3. Optimization Strategy:

.Tune shuffle partitions, broadcast join threshold, and storage persistence
.Adjust parallelism based on 2 workersx4 cores
.Avoid execessive caching due to disk-based storage

In [1]:
from pyspark.sql import SparkSession

In [2]:
spark = SparkSession.builder\
.appName('Olist Ecommerce Performance Optimization')\
.config('spark.executor.memory','6g')\
.config('spark.executor.cores','4')\
.config('spark.executor.instances','2')\
.config('spark.driver.memory','4g')\
.config('spark.driver.maxResultSize','2g')\
.config('spark.sql.shuffle.partitions','64')\
.config('spark.default.parallelism','64')\
.config('spark.sql.adaptive.enabled','true')\
.config('spark.sql.adaptive.coalescePartition.enabled','true')\
.config('spark.sql.autoBroadcatJoinThreshold',20*1024*1024)\
.config('spark.sql.files.maxPartitionBytes','64MB')\
.config('spark.sql.files.openCostInBytes','2MB')\
.config('spark.memory.fraction',0.8)\
.config('spark.memory.storageFraction',0.2)\
.getOrCreate()

25/05/15 03:32:06 WARN SparkSession: Using an existing Spark session; only runtime SQL configurations will take effect.


⚙️ Cluster Summary
💡 Hardware Setup
Master: n2-standard-4 (4 vCPU, 16 GB RAM)

Workers (2×): n2-standard-4 (8 vCPUs total, ~32 GB RAM)

Disk: pd-balanced (HDD-like, not SSD — so disk I/O is a performance bottleneck)

🔧 Spark Configuration Explained

spark = SparkSession.builder\


🧠 Memory & Executor Settings

.config('spark.executor.memory','6g')
.config('spark.executor.cores','4')
.config('spark.executor.instances','2')
executor.memory=6g: Each executor gets 6 GB RAM.

executor.cores=4: Each executor uses all 4 cores of a worker node (since you have 2 workers with 4 cores each).

executor.instances=2: One executor per worker. This aligns with your cluster (2 workers × 4 cores).

✅ Best practice: Assign one executor per node to fully utilize resources without contention.

🧠 Driver Settings

.config('spark.driver.memory','4g')
.config('spark.driver.maxResultSize','2g')
driver.memory=4g: Driver runs on the master node (16 GB available).

maxResultSize=2g: Prevents massive result sets from overwhelming the driver.

🔄 Shuffle & Parallelism Tuning

.config('spark.sql.shuffle.partitions','64')
.config('spark.default.parallelism','64')
shuffle.partitions=64: Controls number of output partitions after joins/groupBy.

default.parallelism=64: Default number of tasks.

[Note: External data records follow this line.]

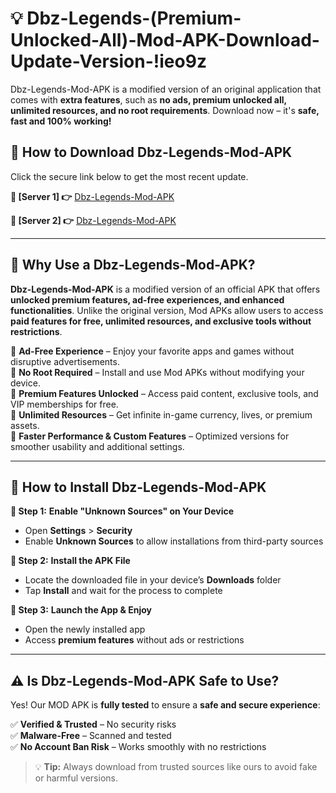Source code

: # 💡 Dbz-Legends-(Premium-Unlocked-All)-Mod-APK-Download-Update-Version-!ieo9z

Dbz-Legends-Mod-APK is a modified version of an original application that comes with **extra features**, such as **no ads, premium unlocked all, unlimited resources, and no root requirements**. Download now – it's **safe, fast and 100% working!**

## **📱 How to Download Dbz-Legends-Mod-APK**  
Click the secure link below to get the most recent update.  

 **📌 [Server 1] 👉** [Dbz-Legends-Mod-APK](https://getmodsapk.pages.dev?q=Dbz+Legends+Mod+APK&ref=ieo9z)

 **📌 [Server 2] 👉** [Dbz-Legends-Mod-APK](https://getmodsapk.pages.dev?q=Dbz+Legends+Mod+APK&ref=ieo9z)

---

## **🤖 Why Use a Dbz-Legends-Mod-APK?**  

**Dbz-Legends-Mod-APK** is a modified version of an official APK that offers **unlocked premium features, ad-free experiences, and enhanced functionalities**. Unlike the original version, Mod APKs allow users to access **paid features for free, unlimited resources, and exclusive tools without restrictions**.

🔽 **Ad-Free Experience** – Enjoy your favorite apps and games without disruptive advertisements.  
🔽 **No Root Required** – Install and use Mod APKs without modifying your device.  
🔽 **Premium Features Unlocked** – Access paid content, exclusive tools, and VIP memberships for free.  
🔽 **Unlimited Resources** – Get infinite in-game currency, lives, or premium assets.  
🔽 **Faster Performance & Custom Features** – Optimized versions for smoother usability and additional settings.  

---

## **🚀 How to Install Dbz-Legends-Mod-APK**  

**🔹 Step 1:** **Enable "Unknown Sources" on Your Device**  
- Open **Settings** > **Security**  
- Enable **Unknown Sources** to allow installations from third-party sources  

**🔹 Step 2:** **Install the APK File**  
- Locate the downloaded file in your device’s **Downloads** folder  
- Tap **Install** and wait for the process to complete  

**🔹 Step 3:** **Launch the App & Enjoy**  
- Open the newly installed app  
- Access **premium features** without ads or restrictions  

---

## **⚠️ Is Dbz-Legends-Mod-APK Safe to Use?**  

Yes! Our MOD APK is **fully tested** to ensure a **safe and secure experience**:

✅ **Verified & Trusted** – No security risks  
✅ **Malware-Free** – Scanned and tested  
✅ **No Account Ban Risk** – Works smoothly with no restrictions  

> 💡 **Tip:** Always download from trusted sources like ours to avoid fake or harmful versions.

Good for 8 cores × 2 tasks/core = 16–64 range.

💡 For your 8-core cluster, 64 is a safe upper bound to avoid under-parallelization.

⚙️ Adaptive Query Execution (AQE)

.config('spark.sql.adaptive.enabled','true')
.config('spark.sql.adaptive.coalescePartition.enabled','true')
AQE: Dynamically adjusts partition count, avoids skew, optimizes join strategies at runtime.

Coalesce enabled: Reduces small partitions after shuffles → better performance.

✅ This is crucial when you don’t know data sizes in advance.

🔁 Broadcast Join Threshold

.config('spark.sql.autoBroadcatJoinThreshold',20*1024*1024)
20 MB threshold: Tables smaller than 20 MB will be broadcast in joins, saving expensive shuffles.

✅ Useful when joining dimension tables (e.g., customers, sellers) with large fact tables.

📂 File I/O Tuning (especially important due to no SSD)

.config('spark.sql.files.maxPartitionBytes','64MB')
.config('spark.sql.files.openCostInBytes','2MB')
64 MB partition size: Avoids over-partitioning and excessive file reads.

2 MB open cost: Helps Spark optimize I/O operations by assigning fewer files per task if they are expensive to open.

✅ This compensates for your pd-balanced disks (which are slower than SSDs).

💾 Memory Management

.config('spark..memory.fraction',0.8)       # Typo: extra dot
.config('spark.memory.storageFraction',0.2)
memory.fraction=0.8: 80% of executor memory is used for execution and storage (default is 0.6)

storageFraction=0.2: Of that, only 20% is for caching. Leaves more room for computation.


🧠 Summary of Your Optimization Strategy
Area	Strategy & Rationale
Executors	One per node with full resource use.
Driver	Conservative size to handle large operations safely.
Shuffle	Balanced partitioning (64) for better performance on 8-core setup.
AQE	Dynamic optimization based on runtime data size & skew.
Broadcast Joins	Efficient small table joins using threshold.
Storage Tuning	Optimal file partition size and reduced open cost to handle slow disk I/O.
Memory	Favor execution over caching since you're not using SSDs and caching is expensive.

In [3]:
full_order_df = spark.read.parquet('/data/olist_proc/full_order_df_joined.parquet')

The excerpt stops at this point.